■ RECORDED INFORMATION:
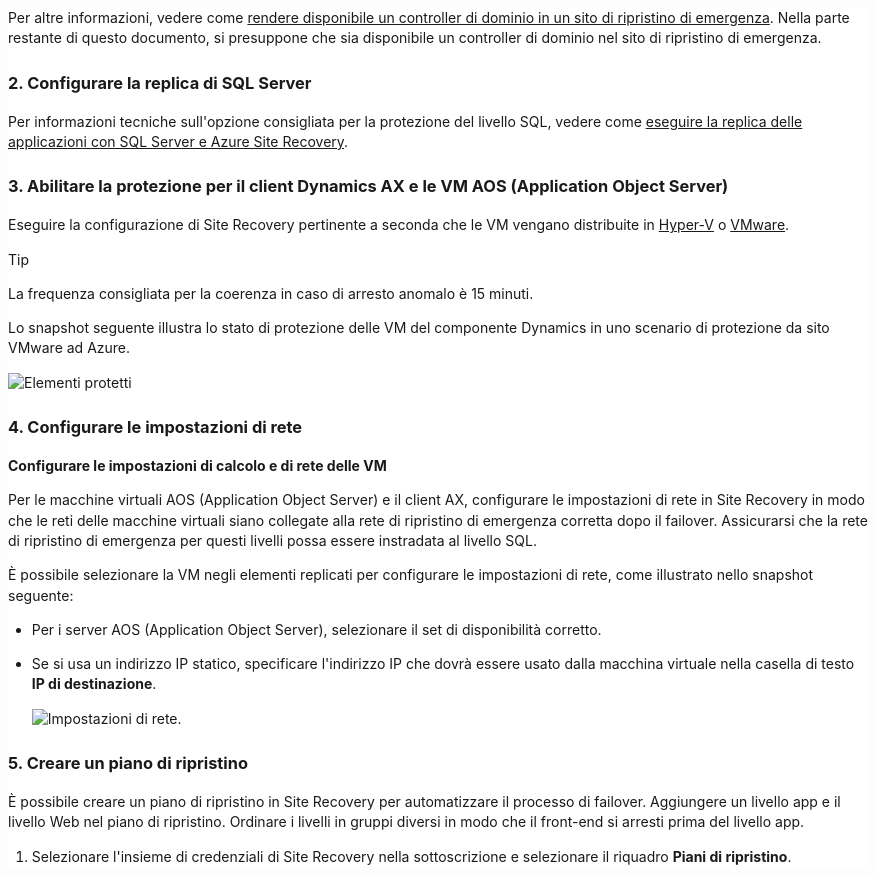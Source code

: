  Per altre informazioni, vedere come [rendere disponibile un controller di dominio in un sito di ripristino di emergenza](site-recovery-active-directory.md). Nella parte restante di questo documento, si presuppone che sia disponibile un controller di dominio nel sito di ripristino di emergenza.

### <a name="2-set-up-sql-server-replication"></a>2. Configurare la replica di SQL Server
Per informazioni tecniche sull'opzione consigliata per la protezione del livello SQL, vedere come [eseguire la replica delle applicazioni con SQL Server e Azure Site Recovery](site-recovery-sql.md).

### <a name="3-enable-protection-for-the-dynamics-ax-client-and-application-object-server-vms"></a>3. Abilitare la protezione per il client Dynamics AX e le VM AOS (Application Object Server)
Eseguire la configurazione di Site Recovery pertinente a seconda che le VM vengano distribuite in [Hyper-V](site-recovery-hyper-v-site-to-azure.md) o [VMware](site-recovery-vmware-to-azure.md).

> [!TIP]
> La frequenza consigliata per la coerenza in caso di arresto anomalo è 15 minuti.
>

Lo snapshot seguente illustra lo stato di protezione delle VM del componente Dynamics in uno scenario di protezione da sito VMware ad Azure.

![Elementi protetti](./media/site-recovery-dynamics-ax/protecteditems.png)

### <a name="4-configure-networking"></a>4. Configurare le impostazioni di rete
**Configurare le impostazioni di calcolo e di rete delle VM**

Per le macchine virtuali AOS (Application Object Server) e il client AX, configurare le impostazioni di rete in Site Recovery in modo che le reti delle macchine virtuali siano collegate alla rete di ripristino di emergenza corretta dopo il failover. Assicurarsi che la rete di ripristino di emergenza per questi livelli possa essere instradata al livello SQL.

È possibile selezionare la VM negli elementi replicati per configurare le impostazioni di rete, come illustrato nello snapshot seguente:

* Per i server AOS (Application Object Server), selezionare il set di disponibilità corretto.

* Se si usa un indirizzo IP statico, specificare l'indirizzo IP che dovrà essere usato dalla macchina virtuale nella casella di testo **IP di destinazione**.

    ![Impostazioni di rete ](./media/site-recovery-dynamics-ax/vmpropertiesaos1.png).


### <a name="5-create-a-recovery-plan"></a>5. Creare un piano di ripristino

È possibile creare un piano di ripristino in Site Recovery per automatizzare il processo di failover. Aggiungere un livello app e il livello Web nel piano di ripristino. Ordinare i livelli in gruppi diversi in modo che il front-end si arresti prima del livello app.

1. Selezionare l'insieme di credenziali di Site Recovery nella sottoscrizione e selezionare il riquadro **Piani di ripristino**.
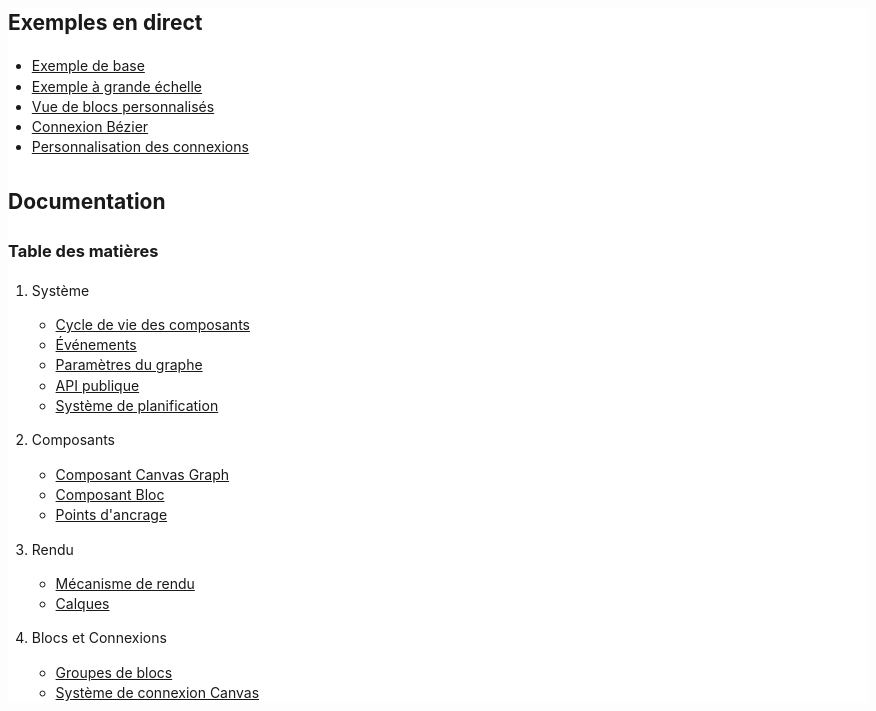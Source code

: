 ## Exemples en direct

- [Exemple de base](https://preview.gravity-ui.com/graph/?path=/story/stories-main-grapheditor--hundred-blocks)
- [Exemple à grande échelle](https://preview.gravity-ui.com/graph/?path=/story/stories-main-grapheditor--five-thousands-blocks)
- [Vue de blocs personnalisés](https://preview.gravity-ui.com/graph/?path=/story/stories-main-grapheditor--custom-schematic-block)
- [Connexion Bézier](https://preview.gravity-ui.com/graph/?path=/story/stories-main-grapheditor--one-bezier-connection)
- [Personnalisation des connexions](https://preview.gravity-ui.com/graph/?path=/story/api-updateconnection--default)

## Documentation

### Table des matières

1. Système
   - [Cycle de vie des composants](docs/system/component-lifecycle.md)
   - [Événements](docs/system/events.md)
   - [Paramètres du graphe](docs/system/graph-settings.md)
   - [API publique](docs/system/public_api.md)
   - [Système de planification](docs/system/scheduler-system.md)

2. Composants
   - [Composant Canvas Graph](docs/components/canvas-graph-component.md)
   - [Composant Bloc](docs/components/block-component.md)
   - [Points d'ancrage](docs/components/anchors.md)

3. Rendu
   - [Mécanisme de rendu](docs/rendering/rendering-mechanism.md)
   - [Calques](docs/rendering/layers.md)

4. Blocs et Connexions
   - [Groupes de blocs](docs/blocks/groups.md)
   - [Système de connexion Canvas](docs/connections/canvas-connection-system.md)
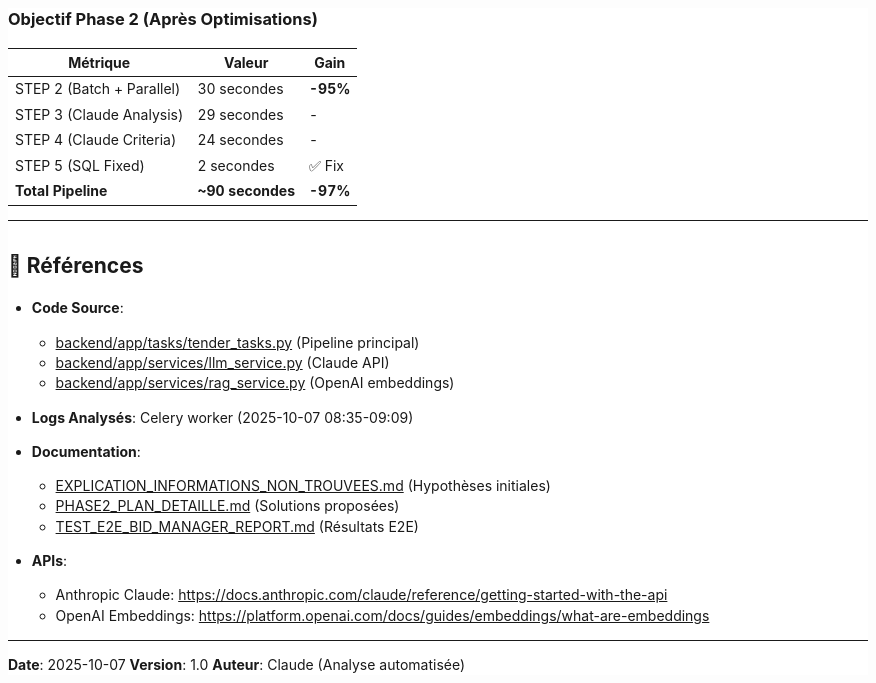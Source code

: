 ### Objectif Phase 2 (Après Optimisations)

| Métrique | Valeur | Gain |
|----------|--------|------|
| STEP 2 (Batch + Parallel) | 30 secondes | **-95%** |
| STEP 3 (Claude Analysis) | 29 secondes | - |
| STEP 4 (Claude Criteria) | 24 secondes | - |
| STEP 5 (SQL Fixed) | 2 secondes | ✅ Fix |
| **Total Pipeline** | **~90 secondes** | **-97%** |

---

## 🔗 Références

- **Code Source**:
  - [backend/app/tasks/tender_tasks.py](../backend/app/tasks/tender_tasks.py) (Pipeline principal)
  - [backend/app/services/llm_service.py](../backend/app/services/llm_service.py) (Claude API)
  - [backend/app/services/rag_service.py](../backend/app/services/rag_service.py) (OpenAI embeddings)

- **Logs Analysés**: Celery worker (2025-10-07 08:35-09:09)

- **Documentation**:
  - [EXPLICATION_INFORMATIONS_NON_TROUVEES.md](EXPLICATION_INFORMATIONS_NON_TROUVEES.md) (Hypothèses initiales)
  - [PHASE2_PLAN_DETAILLE.md](PHASE2_PLAN_DETAILLE.md) (Solutions proposées)
  - [TEST_E2E_BID_MANAGER_REPORT.md](TEST_E2E_BID_MANAGER_REPORT.md) (Résultats E2E)

- **APIs**:
  - Anthropic Claude: https://docs.anthropic.com/claude/reference/getting-started-with-the-api
  - OpenAI Embeddings: https://platform.openai.com/docs/guides/embeddings/what-are-embeddings

---

**Date**: 2025-10-07
**Version**: 1.0
**Auteur**: Claude (Analyse automatisée)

■ PROMPT:
The line with "di SQL Server" marks the end: restate word for word every line from the top of the data through that one, omitting pictures.

■ ANSWER BOX:
Source code

:  Per altre informazioni, vedere come [rendere disponibile un controller di dominio in un sito di ripristino di emergenza](site-recovery-active-directory.md). Nella parte restante di questo documento, si presuppone che sia disponibile un controller di dominio nel sito di ripristino di emergenza.

### <a name="2-set-up-sql-server-replication"></a>2. Configurare la replica di SQL Server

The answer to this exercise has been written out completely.